With the recent federal block of click to cancel, states implementing this will be the way to go.
> Both bills passed the House with broad bipartisan support. If the legislation is agreed to by the state Senate and signed by Gov Josh Shapiro, Pennsylvania would join several other states that have moved to create such laws over the past year since the FTC began working on its now-defunct rule.
> New York, California, Minnesota, Tennessee, and Virginia have all enacted state-level policies that include provisions similar to Ciresi and Borowski’s bills.
If you live in a state that has not passed such legislation, I would encourage you to hound your reps until they do. 45 states to go.
Just to be clear the block was due to a procedural issue and I wouldn’t at all be surprised to see this sorta thing have bipartisan support at the federal level, seeing as it enjoys bipartisan support at the state level in every jurisdiction it is attempted. The main hurdle at the federal level would be getting it out of committee.
To add some color to the regulatory issue as I understand it, the court ruled that the impact of this rule would be over $100M so they’re required to assess cost/benefits of alternatives and submit them during the public comment period.
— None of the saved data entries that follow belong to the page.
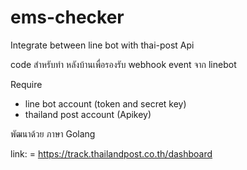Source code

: # ems-checker
Integrate between line bot with thai-post Api

code สำหรับทำ หลังบ้านเพื่อรองรับ webhook event จาก linebot

Require 
 - line bot account (token and secret key)
 - thailand post account (Apikey)
 
 พัฒนาด้วย ภาษา Golang
 
 link: 
  = https://track.thailandpost.co.th/dashboard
I don’t even know what the alternative would be apart from doing nothing. Making it more of a pain for consumers to cancel is zero sum on first order analysis (if I lose a dollar because I can’t cancel the company gets a dollar) but at a second order makes our economy less dynamic by entrenching incumbent companies and making it harder for consumers to allocate their money towards better alternatives.
If a company can trap your money in a labyrinth of process they don’t have to compete on quality or price. Simple as that.
When you look at what is happening in Washington, it is disingenuous to say something was blocked because of a procedural issue. It was blocked because the party that controls all three branches of the Federal government didn't want it to pass.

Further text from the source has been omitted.